Output only the lines from the start of the entries through the line holding "Description | Notes |". Each line must match the original exactly.

(Dataset entries)
☆ ☆ ☆ ☆

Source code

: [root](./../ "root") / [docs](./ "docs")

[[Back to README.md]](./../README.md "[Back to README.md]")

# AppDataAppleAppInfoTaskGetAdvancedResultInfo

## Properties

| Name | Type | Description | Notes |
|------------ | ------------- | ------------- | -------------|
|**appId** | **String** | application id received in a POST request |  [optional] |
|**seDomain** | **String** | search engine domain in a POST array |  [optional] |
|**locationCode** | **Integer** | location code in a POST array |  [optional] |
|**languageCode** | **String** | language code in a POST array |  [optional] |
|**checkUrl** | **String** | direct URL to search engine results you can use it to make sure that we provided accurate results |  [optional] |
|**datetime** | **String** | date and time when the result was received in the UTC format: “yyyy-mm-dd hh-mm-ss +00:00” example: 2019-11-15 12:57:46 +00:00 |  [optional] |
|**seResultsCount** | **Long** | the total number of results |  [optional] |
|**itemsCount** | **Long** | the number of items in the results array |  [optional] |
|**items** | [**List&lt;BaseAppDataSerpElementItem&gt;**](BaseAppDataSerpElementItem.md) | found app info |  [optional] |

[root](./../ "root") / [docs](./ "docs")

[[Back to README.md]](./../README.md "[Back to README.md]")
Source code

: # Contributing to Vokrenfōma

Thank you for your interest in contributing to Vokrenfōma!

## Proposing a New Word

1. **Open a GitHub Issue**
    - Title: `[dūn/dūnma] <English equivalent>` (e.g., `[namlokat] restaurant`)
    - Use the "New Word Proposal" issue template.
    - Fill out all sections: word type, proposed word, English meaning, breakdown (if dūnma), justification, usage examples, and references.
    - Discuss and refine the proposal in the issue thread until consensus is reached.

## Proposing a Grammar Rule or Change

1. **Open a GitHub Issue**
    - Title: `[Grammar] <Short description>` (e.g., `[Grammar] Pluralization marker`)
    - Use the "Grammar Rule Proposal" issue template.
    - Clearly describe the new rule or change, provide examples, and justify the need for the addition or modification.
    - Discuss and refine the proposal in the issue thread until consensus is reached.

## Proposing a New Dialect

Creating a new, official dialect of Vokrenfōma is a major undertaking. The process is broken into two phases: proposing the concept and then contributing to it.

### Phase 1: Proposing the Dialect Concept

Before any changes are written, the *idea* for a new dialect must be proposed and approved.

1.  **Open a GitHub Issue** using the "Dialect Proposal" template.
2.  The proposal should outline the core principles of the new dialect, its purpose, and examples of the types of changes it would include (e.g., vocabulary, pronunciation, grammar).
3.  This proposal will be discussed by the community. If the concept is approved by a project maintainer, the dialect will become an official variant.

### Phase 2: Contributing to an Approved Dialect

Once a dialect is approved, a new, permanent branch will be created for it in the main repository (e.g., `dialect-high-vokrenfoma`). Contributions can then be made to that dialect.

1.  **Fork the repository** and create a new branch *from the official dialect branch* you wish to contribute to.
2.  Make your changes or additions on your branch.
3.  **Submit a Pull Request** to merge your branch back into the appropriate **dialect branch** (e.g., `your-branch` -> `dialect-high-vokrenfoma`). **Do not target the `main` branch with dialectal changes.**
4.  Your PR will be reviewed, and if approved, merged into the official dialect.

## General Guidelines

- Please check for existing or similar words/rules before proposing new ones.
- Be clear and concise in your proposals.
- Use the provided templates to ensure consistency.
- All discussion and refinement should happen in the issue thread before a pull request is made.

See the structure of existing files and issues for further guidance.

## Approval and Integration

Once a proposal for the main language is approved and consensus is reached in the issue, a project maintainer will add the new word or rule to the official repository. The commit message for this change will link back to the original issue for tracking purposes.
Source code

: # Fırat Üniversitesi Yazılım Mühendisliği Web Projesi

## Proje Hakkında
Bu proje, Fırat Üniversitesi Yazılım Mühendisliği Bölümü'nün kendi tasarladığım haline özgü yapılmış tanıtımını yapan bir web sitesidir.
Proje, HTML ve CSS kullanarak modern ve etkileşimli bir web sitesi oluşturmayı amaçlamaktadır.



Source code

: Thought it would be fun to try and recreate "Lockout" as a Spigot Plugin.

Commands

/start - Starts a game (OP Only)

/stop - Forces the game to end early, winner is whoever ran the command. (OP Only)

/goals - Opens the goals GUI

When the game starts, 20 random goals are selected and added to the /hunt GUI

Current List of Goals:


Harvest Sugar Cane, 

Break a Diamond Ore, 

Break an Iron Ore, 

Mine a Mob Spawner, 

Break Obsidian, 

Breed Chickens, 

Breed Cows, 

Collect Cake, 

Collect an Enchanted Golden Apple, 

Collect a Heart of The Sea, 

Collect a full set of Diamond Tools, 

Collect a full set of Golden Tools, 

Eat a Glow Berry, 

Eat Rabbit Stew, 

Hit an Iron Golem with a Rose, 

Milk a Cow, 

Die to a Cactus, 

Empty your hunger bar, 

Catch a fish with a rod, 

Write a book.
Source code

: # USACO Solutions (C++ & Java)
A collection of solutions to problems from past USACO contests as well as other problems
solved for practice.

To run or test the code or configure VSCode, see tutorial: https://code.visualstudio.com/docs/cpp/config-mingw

☆ ☆ ☆ ☆

The answer:
Source code

: [root](./../ "root") / [docs](./ "docs")

[[Back to README.md]](./../README.md "[Back to README.md]")

# AppDataAppleAppInfoTaskGetAdvancedResultInfo

## Properties

| Name | Type | Description | Notes |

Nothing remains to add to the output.